> **Your goal**:
Scan the listing for the word "Named" and report every line that contains it.

[[ Dataset excerpts, beginning ]]

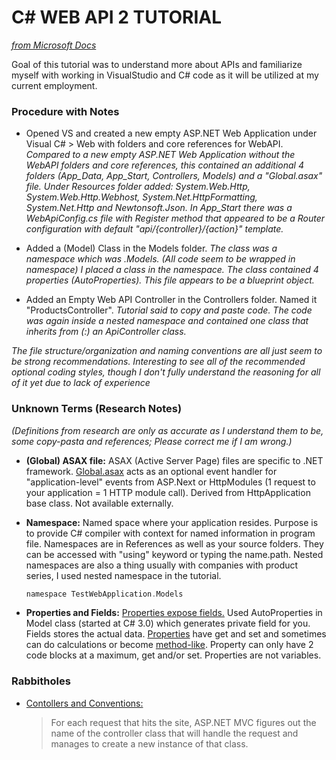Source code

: # C# WEB API 2 TUTORIAL
*[from Microsoft Docs](https://docs.microsoft.com/en-us/aspnet/web-api/overview/getting-started-with-aspnet-web-api/tutorial-your-first-web-api)*

Goal of this tutorial was to understand more about APIs and familiarize myself with working in VisualStudio and C# code as it will be utilized at my current employment.

### Procedure with Notes
- Opened VS and created a new empty ASP.NET Web Application under Visual C# > Web with folders and core references for WebAPI.
    *Compared to a new empty ASP.NET Web Application without the WebAPI folders and core references, this contained an additional 4 folders (App_Data, App_Start, Controllers, Models) and a "Global.asax" file. Under Resources folder added: System.Web.Http, System.Web.Http.Webhost, System.Net.HttpFormatting, System.Net.Http and Newtonsoft.Json. In App_Start there was a WebApiConfig.cs file with Register method that appeared to be a Router configuration with default "api/{controller}/{action}" template.*

- Added a (Model) Class in the Models folder.
    *The class was a namespace which was <ApplicationName>.Models. (All code seem to be wrapped in namespace) I placed a class in the namespace. The class contained 4 properties (AutoProperties). This file appears to be a blueprint object.*

- Added an Empty Web API Controller in the Controllers folder. Named it "ProductsController". 
    *Tutorial said to copy and paste code. The code was again inside a nested namespace and contained one class that inherits from (:) an ApiController class.*

*The file structure/organization and naming conventions are all just seem to be strong recommendations. Interesting to see all of the recommended optional coding styles, though I don't fully understand the reasoning for all of it yet due to lack of experience*

### Unknown Terms (Research Notes)
*(Definitions from research are only as accurate as I understand them to be, some copy-pasta and references; Please correct me if I am wrong.)*
- **(Global) ASAX file:** ASAX (Active Server Page) files are specific to .NET framework. [Global.asax](https://msdn.microsoft.com/en-us/library/1xaas8a2(v=vs.71).aspx) acts as an optional event handler for "application-level" events from ASP.Next or HttpModules (1 request to your application = 1 HTTP module call). Derived from HttpApplication base class. Not available externally.

- **Namespace:** Named space where your application resides. Purpose is to provide C# compiler with context for named information in program file. Namespaces are in References as well as your source folders. They can be accessed with "using" keyword or typing the name.path. Nested namespaces are also a thing usually with companies with product series, I used nested namespace in the tutorial.
    ```c
    namespace TestWebApplication.Models
    ```
    
- **Properties and Fields:** [Properties expose fields.](https://stackoverflow.com/questions/295104/what-is-the-difference-between-a-field-and-a-property-in-c) Used AutoProperties in Model class (started at C# 3.0) which generates private field for you. Fields stores the actual data. [Properties](https://docs.microsoft.com/en-us/dotnet/csharp/programming-guide/classes-and-structs/using-properties) have get and set and sometimes can do calculations or become [method-like](https://msdn.microsoft.com/en-us/library/ms229054(v=vs.100).aspx). Property can only have 2 code blocks at a maximum, get and/or set. Properties are not variables.

### Rabbitholes
- [Contollers and Conventions:](https://www.red-gate.com/simple-talk/dotnet/asp-net/asp-net-mvc-controllers-and-conventions/)
    > For each request that hits the site, ASP.NET MVC figures out the name of the controller class that will handle the request and manages to create a new instance of that class.
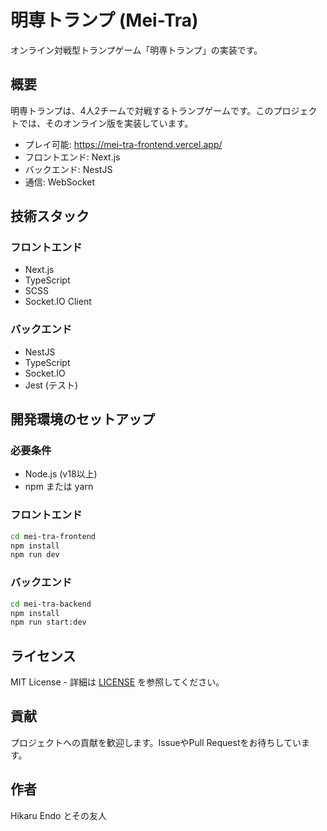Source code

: # 明専トランプ (Mei-Tra)

オンライン対戦型トランプゲーム「明専トランプ」の実装です。

## 概要

明専トランプは、4人2チームで対戦するトランプゲームです。このプロジェクトでは、そのオンライン版を実装しています。

- プレイ可能: https://mei-tra-frontend.vercel.app/
- フロントエンド: Next.js
- バックエンド: NestJS
- 通信: WebSocket

## 技術スタック

### フロントエンド
- Next.js
- TypeScript
- SCSS
- Socket.IO Client

### バックエンド
- NestJS
- TypeScript
- Socket.IO
- Jest (テスト)

## 開発環境のセットアップ

### 必要条件
- Node.js (v18以上)
- npm または yarn

### フロントエンド
```bash
cd mei-tra-frontend
npm install
npm run dev
```

### バックエンド
```bash
cd mei-tra-backend
npm install
npm run start:dev
```

## ライセンス

MIT License - 詳細は [LICENSE](LICENSE) を参照してください。

## 貢献

プロジェクトへの貢献を歓迎します。IssueやPull Requestをお待ちしています。

## 作者

Hikaru Endo とその友人
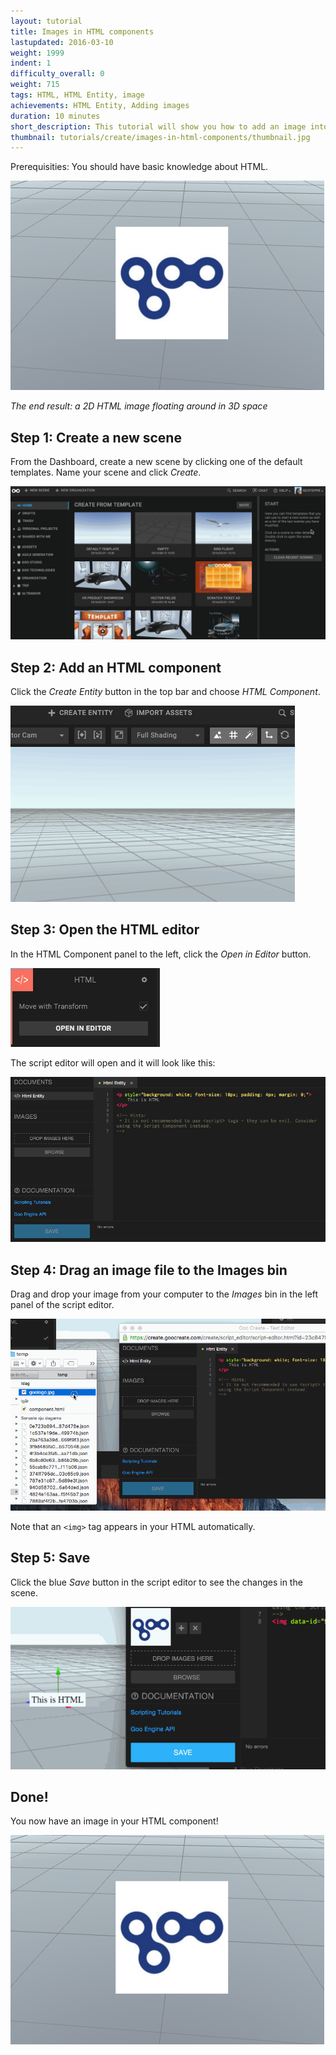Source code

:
 ```yaml
---
layout: tutorial
title: Images in HTML components
lastupdated: 2016-03-10
weight: 1999
indent: 1
difficulty_overall: 0
weight: 715
tags: HTML, HTML Entity, image
achievements: HTML Entity, Adding images
duration: 10 minutes
short_description: This tutorial will show you how to add an image into your scene by adding an HTML component.
thumbnail: tutorials/create/images-in-html-components/thumbnail.jpg
---
```

Prerequisities: You should have basic knowledge about HTML.

![](create-html-image.png)

*The end result: a 2D HTML image floating around in 3D space*


## Step 1: Create a new scene

From the Dashboard, create a new scene by clicking one of the default templates. Name your scene and click *Create*.

![](create-new-scene.gif)


## Step 2: Add an HTML component

Click the *Create Entity* button in the top bar and choose *HTML Component*.

![](create-add-html.gif)


## Step 3: Open the HTML editor

In the HTML Component panel to the left, click the *Open in Editor* button.

![](open-in-html-editor.png)

The script editor will open and it will look like this:

![](html-editor.png)


## Step 4: Drag an image file to the Images bin

Drag and drop your image from your computer to the *Images* bin in the left panel of the script editor.

![](create-add-image-to-html.gif)

Note that an ```<img>``` tag appears in your HTML automatically.


## Step 5: Save

Click the blue *Save* button in the script editor to see the changes in the scene.

![](create-save-html.gif)


## Done!

You now have an image in your HTML component!

![](create-html-image.png)
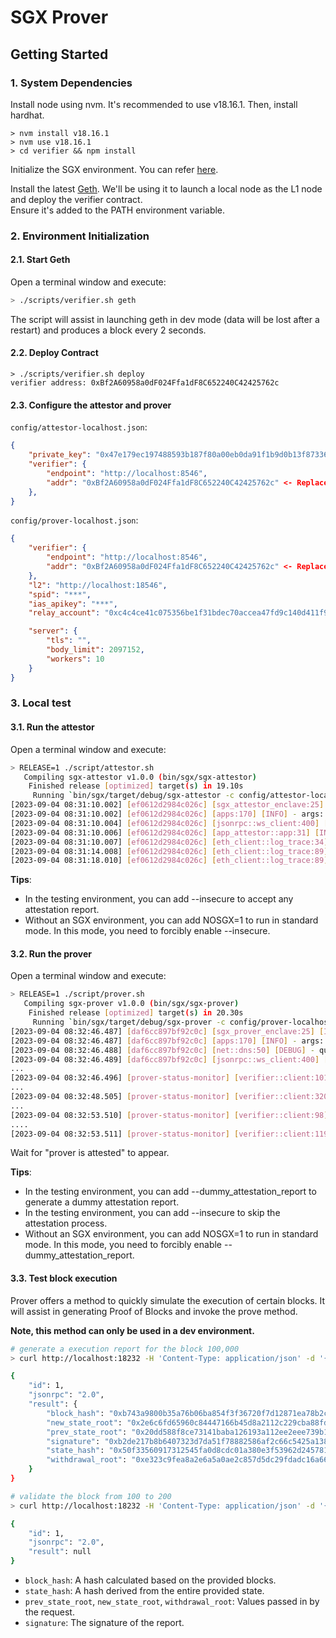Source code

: # SGX Prover


## Getting Started

### 1. System Dependencies

Install node using nvm. It's recommended to use v18.16.1. Then, install hardhat.

```
> nvm install v18.16.1
> nvm use v18.16.1
> cd verifier && npm install
```

Initialize the SGX environment. You can refer [here](https://github.com/automata-network/attestable-build-tool/blob/main/image/rust/Dockerfile).

Install the latest [Geth](https://github.com/ethereum/go-ethereum). We'll be using it to launch a local node as the L1 node and deploy the verifier contract.   
Ensure it's added to the PATH environment variable.

### 2. Environment Initialization

#### 2.1. Start Geth

Open a terminal window and execute:
```bash
> ./scripts/verifier.sh geth
```
The script will assist in launching geth in dev mode (data will be lost after a restart) and produces a block every 2 seconds.

#### 2.2. Deploy Contract

```
> ./scripts/verifier.sh deploy
verifier address: 0xBf2A60958a0dF024Ffa1dF8C652240C42425762c
```

#### 2.3. Configure the attestor and prover


`config/attestor-localhost.json`:   
```json
{
    "private_key": "0x47e179ec197488593b187f80a00eb0da91f1b9d0b13f8733639f19c30a34926a", <- Do not modify in the test environment
    "verifier": {
        "endpoint": "http://localhost:8546",
        "addr": "0xBf2A60958a0dF024Ffa1dF8C652240C42425762c" <- Replace with the deployed verifier contract address
    },
}
```

`config/prover-localhost.json`:  
```json
{
    "verifier": {
        "endpoint": "http://localhost:8546",
        "addr": "0xBf2A60958a0dF024Ffa1dF8C652240C42425762c" <- Replace with the deployed verifier contract address
    },
    "l2": "http://localhost:18546",
    "spid": "***",
    "ias_apikey": "***",
    "relay_account": "0xc4c4ce41c075356be1f31bdec70accea47fd9c140d411f97aad82c19895eb2d1", <- Do not modify in the test environment

    "server": {
        "tls": "",
        "body_limit": 2097152,
        "workers": 10
    }
}
```

### 3. Local test

#### 3.1. Run the attestor

Open a terminal window and execute:
```bash
> RELEASE=1 ./script/attestor.sh
   Compiling sgx-attestor v1.0.0 (bin/sgx/sgx-attestor)
    Finished release [optimized] target(s) in 19.10s
     Running `bin/sgx/target/debug/sgx-attestor -c config/attestor-localhost.json`
[2023-09-04 08:31:10.002] [ef0612d2984c026c] [sgx_attestor_enclave:25] [INFO] - Initialize Enclave!
[2023-09-04 08:31:10.002] [ef0612d2984c026c] [apps:170] [INFO] - args: "[\"bin/sgx/target/debug/sgx-attestor\",\"-c\",\"config/attestor-localhost.json\"]"
[2023-09-04 08:31:10.004] [ef0612d2984c026c] [jsonrpc::ws_client:400] [INFO] - [ws://localhost:8546] poll interval = 150.088µs
[2023-09-04 08:31:10.006] [ef0612d2984c026c] [app_attestor::app:31] [INFO] - attestor info: addr=0x15d34aaf54267db7d7c367839aaf71a00a2c6a65, balance=1
[2023-09-04 08:31:10.007] [ef0612d2984c026c] [eth_client::log_trace:34] [WARN] - incorrect start offset=0, head=9640, reset to head
[2023-09-04 08:31:14.008] [ef0612d2984c026c] [eth_client::log_trace:89] [INFO] - finish scan to 9640 -> 9642
[2023-09-04 08:31:18.010] [ef0612d2984c026c] [eth_client::log_trace:89] [INFO] - finish scan to 9643 -> 9644s
```
**Tips**:
  * In the testing environment, you can add --insecure to accept any attestation report.
  * Without an SGX environment, you can add NOSGX=1 to run in standard mode. In this mode, you need to forcibly enable --insecure.

#### 3.2. Run the prover

Open a terminal window and execute:
```bash
> RELEASE=1 ./script/prover.sh
   Compiling sgx-prover v1.0.0 (bin/sgx/sgx-prover)
    Finished release [optimized] target(s) in 20.30s
     Running `bin/sgx/target/debug/sgx-prover -c config/prover-localhost.json`
[2023-09-04 08:32:46.487] [daf6cc897bf92c0c] [sgx_prover_enclave:25] [INFO] - Initialize Enclave!
[2023-09-04 08:32:46.487] [daf6cc897bf92c0c] [apps:170] [INFO] - args: "[\"bin/sgx/target/debug/sgx-prover\",\"-c\",\"config/prover-localhost.json\"]"
[2023-09-04 08:32:46.488] [daf6cc897bf92c0c] [net::dns:50] [DEBUG] - query dns for ("localhost", 8546): 93.402µs
[2023-09-04 08:32:46.489] [daf6cc897bf92c0c] [jsonrpc::ws_client:400] [INFO] - [ws://localhost:8546] poll interval = 145.326µs
...
[2023-09-04 08:32:46.496] [prover-status-monitor] [verifier::client:101] [INFO] - getting prover attested...
... 
[2023-09-04 08:32:48.505] [prover-status-monitor] [verifier::client:320] [INFO] - waiting receipt(0x9938ec66bfb35065be3f85bb10ed8f0008569982c99ddba29156776e804a2acc): unconfirmed, retry in 1 secs
...
[2023-09-04 08:32:53.510] [prover-status-monitor] [verifier::client:98] [INFO] - waiting attestor to approve...
....
[2023-09-04 08:32:53.511] [prover-status-monitor] [verifier::client:119] [INFO] - prover is attested...
```
Wait for "prover is attested" to appear.

**Tips**:
  * In the testing environment, you can add --dummy_attestation_report to generate a dummy attestation report.
  * In the testing environment, you can add --insecure to skip the attestation process.
  * Without an SGX environment, you can add NOSGX=1 to run in standard mode. In this mode, you need to forcibly enable --dummy_attestation_report.

#### 3.3. Test block execution

Prover offers a method to quickly simulate the execution of certain blocks. It will assist in generating Proof of Blocks and invoke the prove method.

**Note, this method can only be used in a dev environment.**
```bash
# generate a execution report for the block 100,000
> curl http://localhost:18232 -H 'Content-Type: application/json' -d '{"jsonrpc":"2.0","id":1,"method":"report","params":["100000"]}'

{
	"id": 1,
	"jsonrpc": "2.0",
	"result": {
		"block_hash": "0xb743a9800b35a76b06ba854f3f36720f7d12871ea78b2cd17430502e158039c9",
		"new_state_root": "0x2e6c6fd65960c84447166b45d8a2112c229cba88fd1e4db34fbcbeb6dd0d67b8",
		"prev_state_root": "0x20dd588f8ce73141baba126193a112ee2eee739b10241e5fadfbbc95eb1917e5",
		"signature": "0xb2de217b8b6407323d7da51f78882586af2c66c5425a1389f16847b8e5648b167db16d78e0ccaa3dc2befa9e2dfb559fec7ff3965a1ec8f5889810d66ffd6a0901",
		"state_hash": "0x50f33560917312545fa0d8cdc01a380e3f53962d2457817bddbf46455c59d2ec",
		"withdrawal_root": "0xe323c9fea8a2e6a5a0ae2c857d5dc29fdadc16a669a60df6e16fb3a0bfe9eef9"
	}
}

# validate the block from 100 to 200
> curl http://localhost:18232 -H 'Content-Type: application/json' -d '{"jsonrpc":"2.0","id":1,"method":"validate","params":["100", 100]}'

{
	"id": 1,
	"jsonrpc": "2.0",
	"result": null
}
```

* `block_hash`: A hash calculated based on the provided blocks.
* `state_hash`: A hash derived from the entire provided state.
* `prev_state_root`, `new_state_root`, `withdrawal_root`: Values passed in by the request.
* `signature`: The signature of the report.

[[ Dataset excerpts, end ]]

> **Answer to this exercise**:
- Added an Empty Web API Controller in the Controllers folder. Named it "ProductsController". 
- **Namespace:** Named space where your application resides. Purpose is to provide C# compiler with context for named information in program file. Namespaces are in References as well as your source folders. They can be accessed with "using" keyword or typing the name.path. Nested namespaces are also a thing usually with companies with product series, I used nested namespace in the tutorial.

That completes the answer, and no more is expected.